- [Exercise requirements]: Take the line with "This repository contains" and the rest of the lines after it, to the end of the entries, and restate them exactly.

- [Data]:

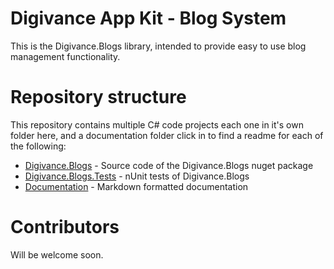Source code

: # Digivance App Kit - Blog System
This is the Digivance.Blogs library, intended to provide easy to use blog management functionality.

# Repository structure
This repository contains multiple C# code projects each one in it's own folder here, and a documentation folder click in to find a readme for each of the following:

- [Digivance.Blogs](./Digivance.Blogs/) - Source code of the Digivance.Blogs nuget package
- [Digivance.Blogs.Tests](./Digivance.Blogs.Tests/) - nUnit tests of Digivance.Blogs
- [Documentation](./documentation/) - Markdown formatted documentation

# Contributors
Will be welcome soon.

- [Answer to this task]:
This repository contains multiple C# code projects each one in it's own folder here, and a documentation folder click in to find a readme for each of the following:

- [Digivance.Blogs](./Digivance.Blogs/) - Source code of the Digivance.Blogs nuget package
- [Digivance.Blogs.Tests](./Digivance.Blogs.Tests/) - nUnit tests of Digivance.Blogs
- [Documentation](./documentation/) - Markdown formatted documentation

# Contributors
Will be welcome soon.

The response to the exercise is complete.